La chute du système Zemmour et Naulleau

Autant Eric Zemmour et ses provocations machistes, prétentieuses et réacs m’ont toujours ulcéré, autant j’avoue avoir été assez fan d’Eric Naulleau dans Ca balance à Paris, l’excellente émission de Paris Première qui démontre que l’exercice de la vraie critique indépendante à la télé peut se faire avec classe.

En découvrant ce soir grâce à FullHDReady sur lepost leur intervention face à Annie Lemoine hier dans On n’est pas couché chez Ruquier, je mesure à quel point ils sont pris au piège de leurs propres théories. Des certitudes que Naulleau ne cesse de défendre partout dans les médias, toujours en revendiquant sa légitimité dans son statut d’éditeur. Selon lui, la critique à la télé n’existerait pas puisque les autres ne lisent pas les livres dont ils parlent, ils auraient le courage que d’autres n’ont pas en assumant leurs critiques face à leurs victimes qu’ils n’ont pas choisies, en argumentant toujours.

Ainsi, face à Annie Lemoine venue défendre son dernier roman, les attaques fusent.

Lorsqu’il s’agit d’attaquer l’auteur, on a Zemmour : « je hais à un point inouï », « j’ai lu mais ça a été une souffrance inouïe », « si j’étais RC de Elle ou Marie-Claire, je l’embaucherais tout de suite » (insulte suprême probablement pour Zemmour), « faut qu’elle arrête tout », « vous écrivez simpliste, c’est normal parce que vous pensez simpliste »… On a côté Naulleau : « vous écrivez des textes dépouillés, ça veut dire qu’on vous a tout piqué : le style, l’intrigue et le vocabulaire », « c’est un livre qui n’est pas possible car on est en deçà de la littérature, on est dans l’indigence totale », « tout est raté ». Le tout empaté dans un « vous êtes douce et jolie » malsain.

Que les livres de Lemoine soient appréciés d’un public féminin ? « c’est ça qui me désole » se lamente Zemmour. Pire, les lecteurs recherchent de la sensibilité ? « c’est bien ça qu’est dramatique ».

On a donc déjà atteint la zone de vulgarité suffisante avant que Naulleau ne décide de faire témoigner à chaud l’auteur qui vient de se faire découper en pièce : « moi je voudrais savoir comment vous recevez ça ? ». La moindre trace de défense dans la réponse, amenée pourtant très en douceur : « c’est vrai que vous êtes particulièrement violents », provoque le courou des deux guignols se drapant aussitôt dans leur liberté au droit de critiquer. Parler de divergence de sensibilité n’est pas une option non plus. On revient maladroitement sur Flaubert et son exigence d’écriture.

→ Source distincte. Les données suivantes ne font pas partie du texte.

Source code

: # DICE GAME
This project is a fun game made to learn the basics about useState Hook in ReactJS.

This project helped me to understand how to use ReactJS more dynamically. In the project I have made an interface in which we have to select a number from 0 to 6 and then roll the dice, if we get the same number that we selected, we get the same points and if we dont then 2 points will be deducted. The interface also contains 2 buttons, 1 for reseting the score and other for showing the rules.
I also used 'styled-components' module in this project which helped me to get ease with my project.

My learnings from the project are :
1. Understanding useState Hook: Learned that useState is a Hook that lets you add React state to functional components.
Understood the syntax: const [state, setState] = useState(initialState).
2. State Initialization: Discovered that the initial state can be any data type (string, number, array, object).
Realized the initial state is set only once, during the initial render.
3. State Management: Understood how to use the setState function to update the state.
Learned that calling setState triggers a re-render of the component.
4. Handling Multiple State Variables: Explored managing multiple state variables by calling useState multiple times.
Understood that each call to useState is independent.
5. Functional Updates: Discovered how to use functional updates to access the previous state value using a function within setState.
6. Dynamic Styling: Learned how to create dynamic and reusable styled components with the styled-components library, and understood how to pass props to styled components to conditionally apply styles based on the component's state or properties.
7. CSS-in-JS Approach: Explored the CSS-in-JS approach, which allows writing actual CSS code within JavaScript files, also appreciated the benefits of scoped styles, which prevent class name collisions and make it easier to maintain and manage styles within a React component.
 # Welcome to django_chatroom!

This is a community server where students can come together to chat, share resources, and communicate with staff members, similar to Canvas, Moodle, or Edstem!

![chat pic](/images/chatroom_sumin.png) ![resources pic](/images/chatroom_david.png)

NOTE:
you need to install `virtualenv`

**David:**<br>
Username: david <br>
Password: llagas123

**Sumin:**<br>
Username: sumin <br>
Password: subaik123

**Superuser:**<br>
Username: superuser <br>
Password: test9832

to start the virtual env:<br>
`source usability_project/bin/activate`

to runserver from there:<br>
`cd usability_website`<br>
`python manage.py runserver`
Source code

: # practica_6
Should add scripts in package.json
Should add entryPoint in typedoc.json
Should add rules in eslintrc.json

On a peur de comprendre que la réponse attendue était : c’est vrai, je suis nulle, j’arrête ce métier !

Le dernier mot revient quand même à Annie Lemoine qui, face à un Zemmour qui prétend pouvoir écrire la même chose en deux heures, défend avec élégance : « ça vous semble facile, ça veut dire que c’est réussi quelque part. Je ne me compare pas mais les gens qui disent devant la peinture minimaliste Miro et Picasso oh ça je pourrais le faire, et bien ils n’ont rien compris à la peinture ».

Je n’accorde pas un grand intérêt à Annie Lemoine ni à sa littérature mais par leur mépris et leur vulgarité, les deux polémistes ont réussi à me la rendre attachante. Je serais prêt à parier que les auteurs se bousculent chaque semaine pour passer à l’échafaud, pour cette raison, j’ai entendu de la bouche d’éditeurs que l’impact sur les ventes était flagrant. La contre-productivité de l’exercice de Naulleau et Zemmour est évidente, ils participent à un système qu’ils ne controlent absolument pas et que j’exècre. Pire, ils insultent un auteur et chacun de ses lecteurs avec une insistance qui mériterait une vraie intervention d’un Ruquier qui semble se délecter du spectacle qu’il a créé. La semaine dernière c’était Valérie Mairesse, cette semaine une autre de ses amies ? Peu importe, au bout du compte, il le sait, elles vendront plus.


Annie Lemoine vs Zemmour et Naulleau [ITV] Ruquier 140309
envoyé par peanutsie. – Futurs lauréats du Sundance.

Heureusement, le seul bon moment de l’émission, celui de Jonathan Lambert, serait compilé dans le DVD de l’humoriste qui vient de sortir. On va pouvoir s’épargner tranquillement cet amas de prétention ridicule qui l’entoure.